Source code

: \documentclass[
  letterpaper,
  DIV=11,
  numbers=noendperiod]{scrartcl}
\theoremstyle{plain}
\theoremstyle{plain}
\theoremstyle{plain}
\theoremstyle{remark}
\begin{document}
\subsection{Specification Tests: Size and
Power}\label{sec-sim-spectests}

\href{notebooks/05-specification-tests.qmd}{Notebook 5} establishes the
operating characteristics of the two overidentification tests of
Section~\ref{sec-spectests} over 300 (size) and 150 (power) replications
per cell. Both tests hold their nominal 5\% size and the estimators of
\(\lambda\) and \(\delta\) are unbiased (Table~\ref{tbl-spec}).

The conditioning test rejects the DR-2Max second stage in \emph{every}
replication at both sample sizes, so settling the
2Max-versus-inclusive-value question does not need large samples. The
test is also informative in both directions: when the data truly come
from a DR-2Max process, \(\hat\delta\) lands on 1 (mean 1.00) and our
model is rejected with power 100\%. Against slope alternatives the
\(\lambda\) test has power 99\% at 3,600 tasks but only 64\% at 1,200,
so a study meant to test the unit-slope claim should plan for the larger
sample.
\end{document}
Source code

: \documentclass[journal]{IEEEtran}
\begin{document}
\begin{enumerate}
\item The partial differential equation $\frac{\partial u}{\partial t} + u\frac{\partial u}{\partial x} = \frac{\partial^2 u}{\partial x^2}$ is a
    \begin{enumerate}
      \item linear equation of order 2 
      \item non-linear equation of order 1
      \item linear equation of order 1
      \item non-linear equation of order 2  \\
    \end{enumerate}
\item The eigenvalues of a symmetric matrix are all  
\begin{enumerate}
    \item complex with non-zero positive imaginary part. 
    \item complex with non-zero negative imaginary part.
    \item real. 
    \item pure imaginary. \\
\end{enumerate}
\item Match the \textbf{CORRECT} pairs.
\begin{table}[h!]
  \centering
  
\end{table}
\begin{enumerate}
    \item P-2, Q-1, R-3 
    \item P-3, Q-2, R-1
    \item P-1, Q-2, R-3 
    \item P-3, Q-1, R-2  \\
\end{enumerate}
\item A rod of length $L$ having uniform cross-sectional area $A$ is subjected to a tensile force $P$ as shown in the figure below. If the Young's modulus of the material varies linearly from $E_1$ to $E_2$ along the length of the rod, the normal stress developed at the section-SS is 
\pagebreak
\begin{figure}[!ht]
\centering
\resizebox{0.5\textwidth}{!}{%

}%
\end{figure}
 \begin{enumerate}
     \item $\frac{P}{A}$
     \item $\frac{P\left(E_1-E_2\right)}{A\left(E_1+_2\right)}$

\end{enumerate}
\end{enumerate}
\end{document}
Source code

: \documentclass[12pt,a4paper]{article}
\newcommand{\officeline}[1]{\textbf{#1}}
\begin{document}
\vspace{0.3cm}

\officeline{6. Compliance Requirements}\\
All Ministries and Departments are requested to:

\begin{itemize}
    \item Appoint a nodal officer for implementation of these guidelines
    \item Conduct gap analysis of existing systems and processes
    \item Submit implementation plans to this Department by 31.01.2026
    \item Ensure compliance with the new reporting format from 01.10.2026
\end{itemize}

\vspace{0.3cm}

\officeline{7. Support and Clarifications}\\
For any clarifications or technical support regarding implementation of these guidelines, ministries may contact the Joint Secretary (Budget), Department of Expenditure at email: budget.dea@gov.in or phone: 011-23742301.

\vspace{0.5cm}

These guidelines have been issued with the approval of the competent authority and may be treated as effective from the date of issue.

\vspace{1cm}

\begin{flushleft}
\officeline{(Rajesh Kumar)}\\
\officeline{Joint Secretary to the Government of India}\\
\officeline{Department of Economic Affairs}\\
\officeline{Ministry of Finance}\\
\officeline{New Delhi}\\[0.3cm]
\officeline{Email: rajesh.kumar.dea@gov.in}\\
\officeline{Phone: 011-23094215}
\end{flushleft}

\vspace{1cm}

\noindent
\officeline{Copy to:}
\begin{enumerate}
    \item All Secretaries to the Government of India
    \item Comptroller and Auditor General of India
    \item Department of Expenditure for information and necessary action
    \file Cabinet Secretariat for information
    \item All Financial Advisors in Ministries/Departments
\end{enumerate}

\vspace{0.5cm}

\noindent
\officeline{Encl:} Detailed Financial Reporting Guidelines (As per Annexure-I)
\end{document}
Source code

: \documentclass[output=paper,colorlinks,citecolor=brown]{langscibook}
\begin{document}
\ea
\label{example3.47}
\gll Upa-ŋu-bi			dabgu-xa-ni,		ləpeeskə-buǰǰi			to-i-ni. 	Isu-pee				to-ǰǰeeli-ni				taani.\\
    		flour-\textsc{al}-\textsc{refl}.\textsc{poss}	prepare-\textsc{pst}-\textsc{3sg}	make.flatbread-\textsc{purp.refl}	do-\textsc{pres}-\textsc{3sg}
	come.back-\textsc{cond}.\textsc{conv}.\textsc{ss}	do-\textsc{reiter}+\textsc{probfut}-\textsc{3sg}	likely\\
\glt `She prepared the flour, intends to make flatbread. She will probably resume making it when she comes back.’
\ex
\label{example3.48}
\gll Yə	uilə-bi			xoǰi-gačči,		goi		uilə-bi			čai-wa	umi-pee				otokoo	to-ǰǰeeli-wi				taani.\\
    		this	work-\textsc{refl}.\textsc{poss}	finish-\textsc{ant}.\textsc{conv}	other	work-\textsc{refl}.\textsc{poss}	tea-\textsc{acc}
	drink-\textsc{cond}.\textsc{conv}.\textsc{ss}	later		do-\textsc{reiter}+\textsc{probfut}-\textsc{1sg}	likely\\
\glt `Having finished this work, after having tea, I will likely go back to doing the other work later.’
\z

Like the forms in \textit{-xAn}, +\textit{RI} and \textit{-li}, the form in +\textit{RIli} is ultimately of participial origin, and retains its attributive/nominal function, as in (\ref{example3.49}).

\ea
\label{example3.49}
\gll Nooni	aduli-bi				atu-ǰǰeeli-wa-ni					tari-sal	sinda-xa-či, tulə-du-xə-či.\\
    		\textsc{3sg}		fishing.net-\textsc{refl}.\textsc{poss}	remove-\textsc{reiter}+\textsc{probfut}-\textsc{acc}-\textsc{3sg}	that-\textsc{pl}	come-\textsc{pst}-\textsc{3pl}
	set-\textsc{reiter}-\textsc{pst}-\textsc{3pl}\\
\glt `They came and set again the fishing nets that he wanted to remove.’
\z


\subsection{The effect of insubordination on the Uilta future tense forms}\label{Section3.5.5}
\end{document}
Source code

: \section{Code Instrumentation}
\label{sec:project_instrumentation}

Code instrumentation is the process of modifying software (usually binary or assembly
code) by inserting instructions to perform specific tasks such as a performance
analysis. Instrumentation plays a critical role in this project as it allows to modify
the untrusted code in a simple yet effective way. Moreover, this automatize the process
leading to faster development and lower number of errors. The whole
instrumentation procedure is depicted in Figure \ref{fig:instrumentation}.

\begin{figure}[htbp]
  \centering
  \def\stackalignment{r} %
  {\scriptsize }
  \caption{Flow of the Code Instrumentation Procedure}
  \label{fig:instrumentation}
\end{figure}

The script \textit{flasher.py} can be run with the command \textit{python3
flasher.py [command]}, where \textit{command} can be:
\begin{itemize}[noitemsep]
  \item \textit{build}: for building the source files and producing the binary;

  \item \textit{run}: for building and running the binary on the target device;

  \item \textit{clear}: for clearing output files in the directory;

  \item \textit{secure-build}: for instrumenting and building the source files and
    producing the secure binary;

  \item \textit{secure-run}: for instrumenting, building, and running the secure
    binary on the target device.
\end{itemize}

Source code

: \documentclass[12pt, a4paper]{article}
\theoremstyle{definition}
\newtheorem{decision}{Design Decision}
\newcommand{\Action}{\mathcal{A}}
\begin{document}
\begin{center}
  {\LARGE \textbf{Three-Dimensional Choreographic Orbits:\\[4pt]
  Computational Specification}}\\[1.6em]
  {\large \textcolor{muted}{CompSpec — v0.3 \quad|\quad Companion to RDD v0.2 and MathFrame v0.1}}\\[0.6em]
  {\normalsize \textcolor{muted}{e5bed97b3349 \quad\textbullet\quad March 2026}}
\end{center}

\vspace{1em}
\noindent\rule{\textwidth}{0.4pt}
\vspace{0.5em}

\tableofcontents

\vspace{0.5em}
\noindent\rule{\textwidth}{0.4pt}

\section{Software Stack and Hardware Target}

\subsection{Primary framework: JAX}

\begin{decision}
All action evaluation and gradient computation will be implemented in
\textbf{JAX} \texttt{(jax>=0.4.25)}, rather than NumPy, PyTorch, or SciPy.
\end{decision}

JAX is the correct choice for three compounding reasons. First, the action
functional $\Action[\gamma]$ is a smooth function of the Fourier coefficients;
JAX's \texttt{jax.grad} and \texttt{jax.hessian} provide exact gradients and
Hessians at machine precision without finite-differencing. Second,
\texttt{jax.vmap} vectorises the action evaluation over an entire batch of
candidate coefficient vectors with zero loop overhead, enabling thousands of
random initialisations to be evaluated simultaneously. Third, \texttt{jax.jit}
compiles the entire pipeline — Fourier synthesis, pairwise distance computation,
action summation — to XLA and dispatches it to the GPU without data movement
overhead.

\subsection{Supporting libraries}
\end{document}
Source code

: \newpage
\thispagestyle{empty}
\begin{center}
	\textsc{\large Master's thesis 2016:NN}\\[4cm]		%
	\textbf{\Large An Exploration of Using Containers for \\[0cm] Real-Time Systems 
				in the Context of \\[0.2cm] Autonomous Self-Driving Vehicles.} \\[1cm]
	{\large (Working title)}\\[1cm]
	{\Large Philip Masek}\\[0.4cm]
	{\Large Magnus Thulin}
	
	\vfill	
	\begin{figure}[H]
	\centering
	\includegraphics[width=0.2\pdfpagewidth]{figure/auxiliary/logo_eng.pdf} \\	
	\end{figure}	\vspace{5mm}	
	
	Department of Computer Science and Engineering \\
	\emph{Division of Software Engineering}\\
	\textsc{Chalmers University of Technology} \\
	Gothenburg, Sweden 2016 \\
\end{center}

• [EXERCISE BRIEF]: Find the word "producing" in the entries, and copy every line it shows up in.

• [FINAL ANSWER]:
  \item \textit{build}: for building the source files and producing the binary;
    producing the secure binary;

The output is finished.